Saudações democráticas e intervencionistas.

Escrevo-lhe esta mensagem diretamente do meu humilde cárcere domiciliar, no qual faço meu retiro espiritual forçado fora das redes sociais, num condomínio de luxo no qual tenho uma punição justa. A tornozeleira aperta, mas não tanto quanto a saudade de um bom pão francês com leite condensado e aquele café preto que só a padaria da esquina sabe fazer. O senhor, com sua sensibilidade jurídica, há de compreender o sofrimento de um patriota, aos EUA, privado de seus carboidratos matinais.

Reconheço, com a sinceridade que me é peculiar, que talvez tenha cutucado a onça com vara curta. Mas veja bem, ministro, era só uma brincadeira. Um meme aqui, uma live acolá, uma indireta internacional ali — nada que mereça esse rigor todo. Se o senhor nunca mandou um zap atravessado, não sabe o que é viver no Brasil de verdade.

Sobre as medidas cautelares, confesso que as infringi. Mas fiz por querer, sim — porque quem nunca desobedeceu uma ordem judicial por impulso que atire a primeira jurisprudência.

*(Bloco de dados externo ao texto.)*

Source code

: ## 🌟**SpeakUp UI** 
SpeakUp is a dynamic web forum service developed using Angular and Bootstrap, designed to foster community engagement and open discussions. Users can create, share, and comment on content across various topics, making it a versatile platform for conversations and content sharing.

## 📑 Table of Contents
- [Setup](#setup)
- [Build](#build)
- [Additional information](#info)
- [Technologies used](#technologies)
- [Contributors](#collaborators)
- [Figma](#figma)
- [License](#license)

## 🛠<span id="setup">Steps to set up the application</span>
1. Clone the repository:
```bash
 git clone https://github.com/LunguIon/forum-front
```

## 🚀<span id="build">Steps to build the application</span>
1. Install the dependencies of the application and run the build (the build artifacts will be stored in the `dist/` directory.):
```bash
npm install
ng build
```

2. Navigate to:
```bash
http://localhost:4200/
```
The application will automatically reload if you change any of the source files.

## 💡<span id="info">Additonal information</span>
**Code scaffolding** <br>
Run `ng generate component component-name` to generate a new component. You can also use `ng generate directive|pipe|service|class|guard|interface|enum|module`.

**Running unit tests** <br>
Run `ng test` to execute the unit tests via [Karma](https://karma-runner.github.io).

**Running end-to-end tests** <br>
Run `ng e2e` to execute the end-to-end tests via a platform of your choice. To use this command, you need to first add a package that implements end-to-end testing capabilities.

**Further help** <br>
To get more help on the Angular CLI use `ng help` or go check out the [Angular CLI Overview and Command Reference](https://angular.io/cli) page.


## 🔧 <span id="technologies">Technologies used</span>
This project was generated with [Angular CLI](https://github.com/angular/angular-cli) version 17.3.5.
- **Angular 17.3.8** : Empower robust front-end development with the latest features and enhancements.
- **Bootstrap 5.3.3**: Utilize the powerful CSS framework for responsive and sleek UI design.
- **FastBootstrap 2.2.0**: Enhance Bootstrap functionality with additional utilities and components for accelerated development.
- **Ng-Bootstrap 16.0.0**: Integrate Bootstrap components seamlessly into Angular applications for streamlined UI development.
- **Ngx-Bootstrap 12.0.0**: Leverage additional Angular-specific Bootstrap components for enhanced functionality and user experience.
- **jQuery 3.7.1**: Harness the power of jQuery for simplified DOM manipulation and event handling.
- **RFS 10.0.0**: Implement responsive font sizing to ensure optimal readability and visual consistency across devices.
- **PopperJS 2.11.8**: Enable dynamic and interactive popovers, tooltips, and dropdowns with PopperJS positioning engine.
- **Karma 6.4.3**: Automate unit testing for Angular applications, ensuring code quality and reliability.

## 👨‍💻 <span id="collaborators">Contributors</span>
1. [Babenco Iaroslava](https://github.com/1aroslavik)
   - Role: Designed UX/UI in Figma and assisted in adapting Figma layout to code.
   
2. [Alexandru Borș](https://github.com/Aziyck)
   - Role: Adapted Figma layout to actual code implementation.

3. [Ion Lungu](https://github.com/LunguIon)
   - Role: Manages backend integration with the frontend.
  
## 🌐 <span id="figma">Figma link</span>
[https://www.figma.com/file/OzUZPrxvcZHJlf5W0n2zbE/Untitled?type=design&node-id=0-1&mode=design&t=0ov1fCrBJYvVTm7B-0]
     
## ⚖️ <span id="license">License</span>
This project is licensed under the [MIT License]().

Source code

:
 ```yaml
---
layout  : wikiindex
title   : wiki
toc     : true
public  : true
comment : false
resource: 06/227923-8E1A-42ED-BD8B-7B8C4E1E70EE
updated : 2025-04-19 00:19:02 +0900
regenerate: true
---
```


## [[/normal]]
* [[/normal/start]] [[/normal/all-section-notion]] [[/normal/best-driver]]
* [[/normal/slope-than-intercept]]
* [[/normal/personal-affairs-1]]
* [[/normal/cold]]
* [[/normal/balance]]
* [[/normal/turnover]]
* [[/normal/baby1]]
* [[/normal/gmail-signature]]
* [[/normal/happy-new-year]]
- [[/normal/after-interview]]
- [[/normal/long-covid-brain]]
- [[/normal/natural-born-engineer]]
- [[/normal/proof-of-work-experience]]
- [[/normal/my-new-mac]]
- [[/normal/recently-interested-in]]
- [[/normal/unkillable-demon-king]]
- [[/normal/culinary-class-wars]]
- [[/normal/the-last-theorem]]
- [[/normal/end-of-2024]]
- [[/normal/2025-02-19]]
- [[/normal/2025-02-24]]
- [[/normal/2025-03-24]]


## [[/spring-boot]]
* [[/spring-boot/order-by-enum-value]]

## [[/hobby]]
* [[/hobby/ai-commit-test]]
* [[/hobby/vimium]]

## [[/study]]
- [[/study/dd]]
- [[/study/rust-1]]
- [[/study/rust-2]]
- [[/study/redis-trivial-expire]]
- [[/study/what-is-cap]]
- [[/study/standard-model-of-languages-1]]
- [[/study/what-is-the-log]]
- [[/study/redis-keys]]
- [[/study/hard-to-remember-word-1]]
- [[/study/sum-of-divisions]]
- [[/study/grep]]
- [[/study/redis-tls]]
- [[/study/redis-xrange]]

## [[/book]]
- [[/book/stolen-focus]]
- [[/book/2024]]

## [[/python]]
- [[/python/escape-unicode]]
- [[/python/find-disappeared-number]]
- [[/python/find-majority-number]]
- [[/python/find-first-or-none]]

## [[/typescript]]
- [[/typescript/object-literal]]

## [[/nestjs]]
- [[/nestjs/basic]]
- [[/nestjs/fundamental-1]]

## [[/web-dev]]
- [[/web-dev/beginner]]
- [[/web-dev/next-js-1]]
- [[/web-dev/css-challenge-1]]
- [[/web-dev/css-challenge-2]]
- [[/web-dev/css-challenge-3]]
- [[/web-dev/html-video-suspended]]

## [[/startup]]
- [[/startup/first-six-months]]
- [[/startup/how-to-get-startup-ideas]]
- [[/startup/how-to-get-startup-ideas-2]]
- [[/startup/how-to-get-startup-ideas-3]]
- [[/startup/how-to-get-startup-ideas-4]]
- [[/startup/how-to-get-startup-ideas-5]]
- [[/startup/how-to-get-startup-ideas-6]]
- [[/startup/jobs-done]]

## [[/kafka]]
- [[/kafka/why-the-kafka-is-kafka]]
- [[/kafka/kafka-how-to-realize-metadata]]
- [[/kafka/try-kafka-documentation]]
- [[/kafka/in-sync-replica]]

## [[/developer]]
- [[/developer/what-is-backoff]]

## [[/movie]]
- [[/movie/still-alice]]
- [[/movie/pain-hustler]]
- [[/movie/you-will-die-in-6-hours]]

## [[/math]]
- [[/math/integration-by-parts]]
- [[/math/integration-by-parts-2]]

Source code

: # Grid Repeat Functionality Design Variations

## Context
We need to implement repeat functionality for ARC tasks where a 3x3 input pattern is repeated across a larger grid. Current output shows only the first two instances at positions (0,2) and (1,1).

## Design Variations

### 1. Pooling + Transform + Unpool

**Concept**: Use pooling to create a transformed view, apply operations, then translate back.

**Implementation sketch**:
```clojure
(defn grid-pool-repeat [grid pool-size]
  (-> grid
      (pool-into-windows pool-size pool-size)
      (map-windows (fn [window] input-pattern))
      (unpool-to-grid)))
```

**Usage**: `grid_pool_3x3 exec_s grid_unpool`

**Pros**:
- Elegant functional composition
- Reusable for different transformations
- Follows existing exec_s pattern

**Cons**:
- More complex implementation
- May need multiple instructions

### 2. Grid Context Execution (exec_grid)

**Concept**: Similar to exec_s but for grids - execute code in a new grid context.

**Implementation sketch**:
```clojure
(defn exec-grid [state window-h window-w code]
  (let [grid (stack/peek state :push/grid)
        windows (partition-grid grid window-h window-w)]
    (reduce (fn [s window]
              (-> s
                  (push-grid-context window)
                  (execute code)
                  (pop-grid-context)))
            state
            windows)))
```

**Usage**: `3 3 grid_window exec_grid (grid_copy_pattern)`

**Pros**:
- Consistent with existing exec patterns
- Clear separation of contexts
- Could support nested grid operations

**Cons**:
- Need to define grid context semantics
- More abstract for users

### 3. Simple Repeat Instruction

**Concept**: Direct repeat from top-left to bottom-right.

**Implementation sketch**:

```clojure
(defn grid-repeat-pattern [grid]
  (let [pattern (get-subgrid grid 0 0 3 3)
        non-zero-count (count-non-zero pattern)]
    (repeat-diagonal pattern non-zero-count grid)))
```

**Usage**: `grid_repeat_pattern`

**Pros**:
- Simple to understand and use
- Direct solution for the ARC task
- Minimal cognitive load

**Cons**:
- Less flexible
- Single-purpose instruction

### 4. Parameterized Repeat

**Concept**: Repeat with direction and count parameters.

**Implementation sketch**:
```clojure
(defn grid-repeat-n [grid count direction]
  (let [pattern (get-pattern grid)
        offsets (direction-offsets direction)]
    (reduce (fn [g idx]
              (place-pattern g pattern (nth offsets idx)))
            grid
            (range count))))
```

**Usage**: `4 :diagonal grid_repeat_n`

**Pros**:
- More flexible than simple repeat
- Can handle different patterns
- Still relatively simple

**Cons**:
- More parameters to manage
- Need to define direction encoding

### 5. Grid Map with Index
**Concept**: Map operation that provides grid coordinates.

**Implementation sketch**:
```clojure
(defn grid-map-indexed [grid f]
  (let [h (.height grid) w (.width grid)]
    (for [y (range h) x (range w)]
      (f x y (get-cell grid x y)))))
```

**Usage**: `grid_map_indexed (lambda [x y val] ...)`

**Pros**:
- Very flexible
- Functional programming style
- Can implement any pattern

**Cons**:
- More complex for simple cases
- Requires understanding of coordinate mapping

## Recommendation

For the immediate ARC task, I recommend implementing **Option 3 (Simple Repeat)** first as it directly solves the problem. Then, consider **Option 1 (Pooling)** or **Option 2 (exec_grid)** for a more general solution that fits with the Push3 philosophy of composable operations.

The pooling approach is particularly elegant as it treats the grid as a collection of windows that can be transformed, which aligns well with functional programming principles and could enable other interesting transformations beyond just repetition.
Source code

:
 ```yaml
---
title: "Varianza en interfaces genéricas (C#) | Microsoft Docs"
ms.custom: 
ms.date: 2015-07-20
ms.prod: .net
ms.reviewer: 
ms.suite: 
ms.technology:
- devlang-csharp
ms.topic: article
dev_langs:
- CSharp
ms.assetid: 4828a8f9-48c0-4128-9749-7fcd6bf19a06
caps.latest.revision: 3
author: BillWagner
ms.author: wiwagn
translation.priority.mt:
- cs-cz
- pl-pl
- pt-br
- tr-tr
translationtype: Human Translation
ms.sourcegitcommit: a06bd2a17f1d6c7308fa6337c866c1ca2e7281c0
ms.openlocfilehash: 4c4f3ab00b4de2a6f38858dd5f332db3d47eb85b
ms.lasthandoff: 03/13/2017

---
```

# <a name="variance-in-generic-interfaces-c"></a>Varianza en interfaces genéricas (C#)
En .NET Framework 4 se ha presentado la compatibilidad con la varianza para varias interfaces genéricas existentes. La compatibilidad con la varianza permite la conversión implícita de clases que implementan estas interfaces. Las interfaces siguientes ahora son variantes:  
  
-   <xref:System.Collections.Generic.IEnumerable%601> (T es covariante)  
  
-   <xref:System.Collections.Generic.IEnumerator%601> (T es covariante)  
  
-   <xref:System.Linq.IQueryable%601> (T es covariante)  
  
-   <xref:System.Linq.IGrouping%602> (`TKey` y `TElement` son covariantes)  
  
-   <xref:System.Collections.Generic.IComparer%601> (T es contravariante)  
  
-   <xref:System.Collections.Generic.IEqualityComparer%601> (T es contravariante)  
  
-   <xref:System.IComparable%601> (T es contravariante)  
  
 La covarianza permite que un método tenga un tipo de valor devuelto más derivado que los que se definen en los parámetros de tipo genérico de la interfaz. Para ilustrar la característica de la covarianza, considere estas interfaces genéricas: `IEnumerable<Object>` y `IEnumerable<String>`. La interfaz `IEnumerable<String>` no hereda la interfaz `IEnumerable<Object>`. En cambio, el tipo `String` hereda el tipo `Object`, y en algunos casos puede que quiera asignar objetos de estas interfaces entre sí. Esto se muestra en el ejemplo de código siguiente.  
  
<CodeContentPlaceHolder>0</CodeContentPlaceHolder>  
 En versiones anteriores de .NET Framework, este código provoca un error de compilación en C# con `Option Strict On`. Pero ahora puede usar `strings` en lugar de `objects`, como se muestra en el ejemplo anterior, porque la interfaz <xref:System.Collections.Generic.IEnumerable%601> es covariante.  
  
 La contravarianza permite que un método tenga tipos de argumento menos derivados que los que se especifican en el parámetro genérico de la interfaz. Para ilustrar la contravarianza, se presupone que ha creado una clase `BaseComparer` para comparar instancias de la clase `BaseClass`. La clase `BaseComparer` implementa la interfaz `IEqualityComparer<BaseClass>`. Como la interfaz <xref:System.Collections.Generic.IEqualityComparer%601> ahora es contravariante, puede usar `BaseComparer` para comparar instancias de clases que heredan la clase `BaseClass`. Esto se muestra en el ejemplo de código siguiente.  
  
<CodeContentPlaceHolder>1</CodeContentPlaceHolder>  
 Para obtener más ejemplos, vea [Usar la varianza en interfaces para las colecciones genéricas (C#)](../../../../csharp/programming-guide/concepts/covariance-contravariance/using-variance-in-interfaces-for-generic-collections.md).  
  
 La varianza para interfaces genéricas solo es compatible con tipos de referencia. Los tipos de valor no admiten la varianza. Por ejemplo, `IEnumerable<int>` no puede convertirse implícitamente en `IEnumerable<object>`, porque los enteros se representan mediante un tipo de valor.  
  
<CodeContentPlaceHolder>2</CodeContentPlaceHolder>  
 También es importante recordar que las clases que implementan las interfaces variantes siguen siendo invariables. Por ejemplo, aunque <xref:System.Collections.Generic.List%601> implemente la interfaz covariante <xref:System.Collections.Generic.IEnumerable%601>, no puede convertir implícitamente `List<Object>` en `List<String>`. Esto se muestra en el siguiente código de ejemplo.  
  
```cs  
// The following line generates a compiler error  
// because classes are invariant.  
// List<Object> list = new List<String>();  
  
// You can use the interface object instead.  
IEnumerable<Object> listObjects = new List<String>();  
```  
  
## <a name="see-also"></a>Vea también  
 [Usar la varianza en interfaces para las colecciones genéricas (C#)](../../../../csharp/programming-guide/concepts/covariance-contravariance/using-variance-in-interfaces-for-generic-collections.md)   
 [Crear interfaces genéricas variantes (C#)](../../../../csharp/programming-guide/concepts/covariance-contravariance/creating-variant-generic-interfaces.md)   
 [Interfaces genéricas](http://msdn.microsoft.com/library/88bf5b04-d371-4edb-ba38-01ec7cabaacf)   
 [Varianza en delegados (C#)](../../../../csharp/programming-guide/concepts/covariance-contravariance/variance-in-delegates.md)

E se o senhor acha que isso foi obstrução, eu digo: foi performance política. Arte, ministro. Expressão de Liberdade!

Agora, com o apoio do meu quase amigo Trump, que já mandou recado dizendo que o senhor é um violador de direitos humanos e que vai aplicar sanções dignas de filme de ação, venho humildemente pedir que reconsidere essa prisão domiciliar. Não por mim, claro, mas pelo padeiro, que está perdendo seu melhor cliente.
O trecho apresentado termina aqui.